Online-Chronik der Stadt Mügeln
 
Amtsgerichtsrat


Am 2. April 1913 vormittags ½ 12 Uhr wurde Herr Amtsrichter Dr. Reinhardt durch Herrn Landgerichtspräsidenten Reinhard aus Leipzig als Vorstand des Königlichen Amtgerichts Mügeln eingewiesen und verpflichtet. Der Einweisung wohnten außer dem Herrn Amtshauptmann Dr. Wach und dem Herrn Bürgermeister Börngen eine größere Anzahl Schöffen, Friedensrichter und Ortsgerichtspersonen und Gemeindevorstände bei. Herr Landgerichtspräsident Reinhard würdigte in seiner Ansprache vor allen das Vertrauen, das dem Eingewiesenen durch seine Ernennung zum Gerichtsvorstande von Sr.
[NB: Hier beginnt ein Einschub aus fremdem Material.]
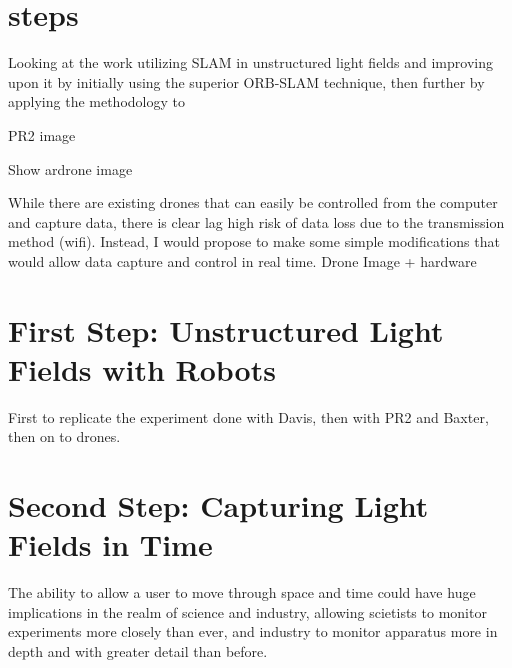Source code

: \documentclass[12pt]{report}
\begin{document}
\section*{steps}
Looking at the work utilizing SLAM in unstructured light fields and improving upon it by initially using the superior ORB-SLAM technique, then further by applying the methodology to 

PR2 image

Show ardrone image

While there are existing drones that can easily be controlled from the computer and capture data, there is clear lag high risk of data loss due to the transmission method (wifi). Instead, I would propose to make some simple modifications that would allow data capture and control in real time.
Drone Image + hardware

\section*{First Step: Unstructured Light Fields with Robots}
First to replicate the experiment done with Davis, then with PR2 and Baxter, then on to drones.

\section*{Second Step: Capturing Light Fields in Time}
The ability to allow a user to move through space and time could have huge implications in the realm of science and industry, allowing scietists to monitor experiments more closely than ever, and industry to monitor apparatus more in depth and with greater detail than before.
\end{document}
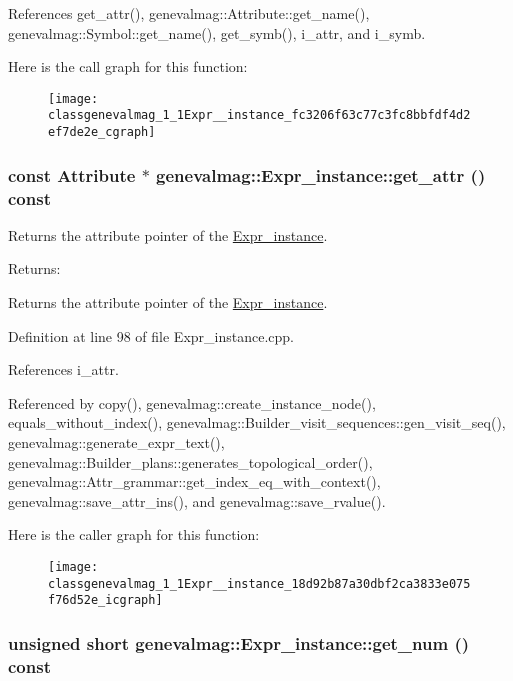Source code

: References get\_\-attr(), genevalmag::Attribute::get\_\-name(), genevalmag::Symbol::get\_\-name(), get\_\-symb(), i\_\-attr, and i\_\-symb.

Here is the call graph for this function:\nopagebreak
\begin{figure}[H]
\begin{center}
\leavevmode
\texttt{[image: classgenevalmag\_1\_1Expr\_\_instance\_fc3206f63c77c3fc8bbfdf4d2ef7de2e\_cgraph]}
\end{center}
\end{figure}
\hypertarget{classgenevalmag_1_1Expr__instance_18d92b87a30dbf2ca3833e075f76d52e}{
\subsubsection[{get\_\-attr}]{\setlength{\rightskip}{0pt plus 5cm}const {\bf Attribute} $\ast$ genevalmag::Expr\_\-instance::get\_\-attr () const}}
\label{classgenevalmag_1_1Expr__instance_18d92b87a30dbf2ca3833e075f76d52e}


Returns the attribute pointer of the \hyperlink{classgenevalmag_1_1Expr__instance}{Expr\_\-instance}. \begin{Desc}
\item[Returns:]\end{Desc}
Returns the attribute pointer of the \hyperlink{classgenevalmag_1_1Expr__instance}{Expr\_\-instance}. 

Definition at line 98 of file Expr\_\-instance.cpp.

References i\_\-attr.

Referenced by copy(), genevalmag::create\_\-instance\_\-node(), equals\_\-without\_\-index(), genevalmag::Builder\_\-visit\_\-sequences::gen\_\-visit\_\-seq(), genevalmag::generate\_\-expr\_\-text(), genevalmag::Builder\_\-plans::generates\_\-topological\_\-order(), genevalmag::Attr\_\-grammar::get\_\-index\_\-eq\_\-with\_\-context(), genevalmag::save\_\-attr\_\-ins(), and genevalmag::save\_\-rvalue().

Here is the caller graph for this function:\nopagebreak
\begin{figure}[H]
\begin{center}
\leavevmode
\texttt{[image: classgenevalmag\_1\_1Expr\_\_instance\_18d92b87a30dbf2ca3833e075f76d52e\_icgraph]}
\end{center}
\end{figure}
\hypertarget{classgenevalmag_1_1Expr__instance_5b5bc716afa9f85418c7f58ed0ac0c01}{
\subsubsection[{get\_\-num}]{\setlength{\rightskip}{0pt plus 5cm}unsigned short genevalmag::Expr\_\-instance::get\_\-num () const}}
\label{classgenevalmag_1_1Expr__instance_5b5bc716afa9f85418c7f58ed0ac0c01}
Majestät dem König und dem königlichen Justizministerium entgegengebracht wurde. Er wies ferner auf die Verschiedenartigkeit des Charakters der Gerichtseingesessenen der ländlichen Kreise gegenüber denen der Großstadt hin. Während die Bevölkerung auf dem Lande und in der Kleinstadt in überwiegender Zahl sesshaft sei, herrschte in der Großstadt mit ihrem Hasten und Treiben ein fast stetiger Wechsel unter den Gerichtseingesessenen. Diese Gegensätzlichkeit spiegele sich in vieler Beziehung auch in der Rechtspflege und insbesondere auf dem Gebiete der freiwilligen Gerichtsbarkeit wieder. Der Herr Präsident sprach die Überzeugung aus, dass es dem neu ernannten Herrn Gerichtsvorstand gelingen werde das gute Einvernehmen, das bisher zwischen dem Amtsgericht Mügeln und den Gerichtseingesessenen geherrscht habe, auch in Zukunft aufrecht zu erhalten. Diese Aufgabe würde dem Herrn Gerichtsvorstand durch die pflichttreue Beamtenschaft, die ihm zur Seite stehe, wesentlich erleichtert. Der Herr Präsident schloss seine Einweisungsrede mit dem Geleitwort von Goethe „Warum in die Ferne schweifen, sich das Gute liegt so nah, lerne nur das Glück ergreifen und das Glück ist immer da“. Weiter sprachen zur Begrüßung Herr Bürgermeister Börngen im Namen der Stadt Mügeln und für die Anwesenden, Herr Sekretär Wagner für die Beamtenschaft des Gerichts. Herr Amtsrichter Dr. Reinhardt versicherte in seiner Erwiderung, dass er sich nicht nur der treuesten Pflichterfüllung hingeben, sondern auch bestrebt sein werde, das gute Einvernehmen zwischen dem Gericht und der im Gerichtsbezirk eingesessen Bevölkerung zu erhalten und auszubauen. Nach der förmlichen Einweisung vereinigten sich die Teilnehmer zu einem einfachen Mittagmahle im Ratskellersaale.